In the previous post we looked at 3 of Shawn Achors’s 7 principles of positive psychology that may help us perform better and become more successful. For each one we gave an action point that to bring the principle to life.
In this post we share the last 4 along with our action points for making this real:
- Find A Way Out – Life happens. Sometimes negative things will happen or failure happens. What matters is how we respond. A wise person once said “failure is an event not the definition of a person”. You must find a way out of the situation and move forward. The only way to deal with a negative event or failure is to confront it and deal with it.
ACTION: “Falling up” is a strategy to get yourself up when things go wrong. Find a path that not only takes you out of the challenge, but makes you stronger.
- Zero In – Some people love a challenge, others don’t. What is important is that we know what our capacity is. When life becomes chaotic or challenging the tendency for many people is that they become flustered, confused and likely to act irrationally.
ACTION: Focus on smaller goals or targets that you can manage and gradually increase your capacity as you get comfortable.

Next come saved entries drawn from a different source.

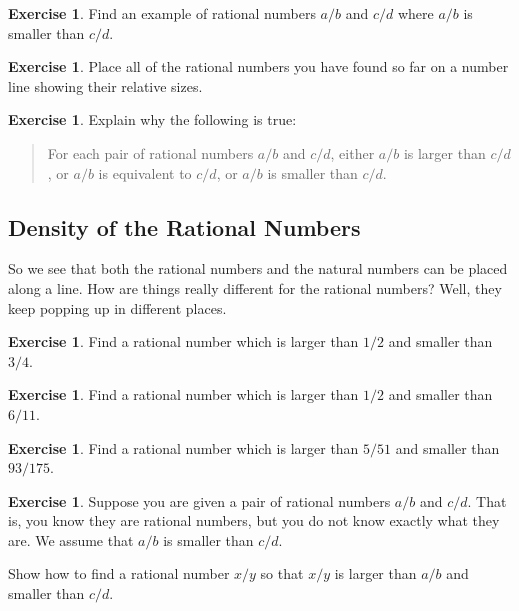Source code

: \documentclass[12pt,letterpaper]{article}
\theoremstyle{definition}
\newtheorem{exercise}[question]{Exercise}
\begin{document}
\begin{exercise}
Find an example of rational numbers $a/b$ and $c/d$ where $a/b$ is smaller than $c/d$.
\end{exercise}

\begin{exercise}
Place all of the rational numbers you have found so far on a number line showing their relative sizes.
\end{exercise}

\begin{exercise}
Explain why the following is true:
\begin{quote}
For each pair of rational numbers $a/b$ and $c/d$, either $a/b$ is larger than $c/d$, or $a/b$ is equivalent to $c/d$, or $a/b$ is smaller than $c/d$.
\end{quote}
\end{exercise}

\subsection*{Density of the Rational Numbers}

So we see that both the rational numbers and the natural numbers can be placed along a line.
How are things really different for the rational numbers?
Well, they keep popping up in different places.

\begin{exercise}
Find a rational number which is larger than $1/2$ and smaller than $3/4$.
\end{exercise}


\begin{exercise}
Find a rational number which is larger than $1/2$ and smaller than $6/11$.
\end{exercise}

\begin{exercise}
Find a rational number which is larger than $5/51$ and smaller than $93/175$.
\end{exercise}

\begin{exercise}
Suppose you are given a pair of rational numbers $a/b$ and $c/d$.
That is, you know they are rational numbers, but you do not know exactly what they are.
We assume that $a/b$ is smaller than $c/d$. 

Show how to find a rational number $x/y$ so that $x/y$ is larger than $a/b$ and smaller than $c/d$.
\end{exercise}
\end{document}

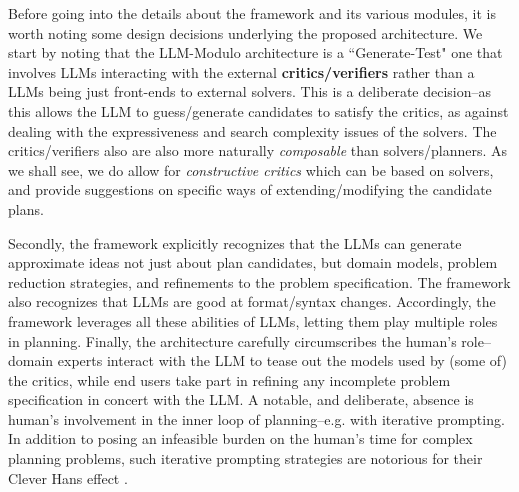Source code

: \documentclass{article}
\newcommand{\bnote}[1]{\color{black}#1\color{black}}
\newcommand{\rao}[1]{\noindent\textcolor{red}{#1}}
\theoremstyle{plain}
\theoremstyle{definition}
\theoremstyle{remark}
\begin{document}


%


 Before going into the details about the framework and its various modules, it is worth noting some design decisions underlying the proposed architecture. We start by noting that the LLM-Modulo architecture is a ``Generate-Test" one that involves LLMs interacting with the external \textbf{critics/verifiers} rather than a LLMs being just front-ends to external solvers. This is a deliberate decision--as this allows the LLM to guess/generate candidates to satisfy the critics, as against dealing with the expressiveness and search complexity issues of the solvers. \bnote{The critics/verifiers also are also more naturally {\em composable} than solvers/planners. As we shall see, we do allow for {\em constructive critics} which can be based on solvers, and provide suggestions on specific ways of extending/modifying the candidate plans.}
%

Secondly, the framework explicitly recognizes that the LLMs can generate approximate ideas not just about plan candidates, but domain models, problem reduction strategies, and refinements to the problem specification. The framework also recognizes that LLMs are good at format/syntax changes. Accordingly, the framework leverages all these abilities of LLMs, letting them play multiple roles in planning. 
%
Finally, the architecture carefully circumscribes the human's role--domain experts interact with the LLM to tease out the models used by (some of) the critics, while end users take part in refining any incomplete problem specification in concert with the LLM. A notable, and deliberate, absence is human's involvement in the inner loop of planning--e.g. with iterative prompting. 
In addition to posing an infeasible burden on the human's time for complex planning problems, such iterative prompting strategies are notorious for their Clever Hans effect \cite{cleverhans-wikipedia}.
%

%
\end{document}
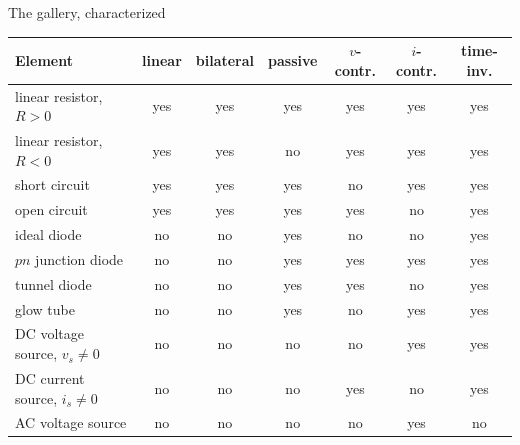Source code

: \documentclass[11pt,aspectratio=169]{beamer}
\begin{document}
\begin{frame}{The gallery, characterized}
  \vfill
  \begin{center}
  \footnotesize
  \renewcommand{\arraystretch}{1.18}
  \begin{tabular}{@{}l c c c c c c@{}}
    \toprule
    \textbf{Element} & linear & bilateral & passive & $v$-contr. & $i$-contr. & time-inv.\\
    \midrule
    linear resistor, $R>0$        & yes & yes & yes & yes & yes & yes\\
    linear resistor, $R<0$        & yes & yes & \alert{no}  & yes & yes & yes\\
    short circuit                 & yes & yes & yes & \alert{no}  & yes & yes\\
    open circuit                  & yes & yes & yes & yes & \alert{no}  & yes\\
    ideal diode                   & \alert{no} & \alert{no} & yes & \alert{no} & \alert{no} & yes\\
    $pn$ junction diode           & \alert{no} & \alert{no} & yes & yes & yes & yes\\
    tunnel diode                  & \alert{no} & \alert{no} & yes & yes & \alert{no} & yes\\
    glow tube                     & \alert{no} & \alert{no} & yes & \alert{no} & yes & yes\\
    DC voltage source, $v_s\neq0$ & \alert{no} & \alert{no} & \alert{no} & \alert{no} & yes & yes\\
    DC current source, $i_s\neq0$ & \alert{no} & \alert{no} & \alert{no} & yes & \alert{no} & yes\\
    AC voltage source             & \alert{no} & \alert{no} & \alert{no} & \alert{no} & yes & \alert{no}\\
    \bottomrule
  \end{tabular}
  \end{center}
  \vfill
\end{frame}
\end{document}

- The 20 Second Rule – Deciding to become a happier person requires you to commit to seeing and doing things differently but that in itself presents a challenge – the willpower to commit! When given a choice we are more likely to choose activities that are comfortable over those that challenge or stretch us. This is because good habits take effort and that’s where the problem lies. We often focus on the effort required to complete a task and immediately become overwhelmed by it. Achor offers a cracking solution which is to focus only on the initial action to start the activity and make it really easy to do. Achor states that – “In physics, activation energy is the initial spark needed to catalyse a reaction. The same energy, both physical and mental, is needed of people to overcome inertia and kick-start a positive habit.” For example if you have committed to eating healthily and you find that you don’t because you have to clean and peel fresh vegetables after a long day at work then you may want to opt for frozen or prepared vegetables which takes little or no time (20 seconds) to get out of the fridge and start cooking. That way you eliminate the challenge of preparation! The opposite is also true for eliminating bad habits. Make it hard enough to access the habit and your brain naturally drops the habit.
ACTION: Decrease the activation energy you need to do positive habits and increase it for negative habits.
- Social Investment – Networks are valuable. The value of social capital is an indication of the size and health of your social network. Your social network are the people and relationships you rely on and are often key in helping you navigate challenging times and situations.
ACTION: Invest in relationships that increase your social capital.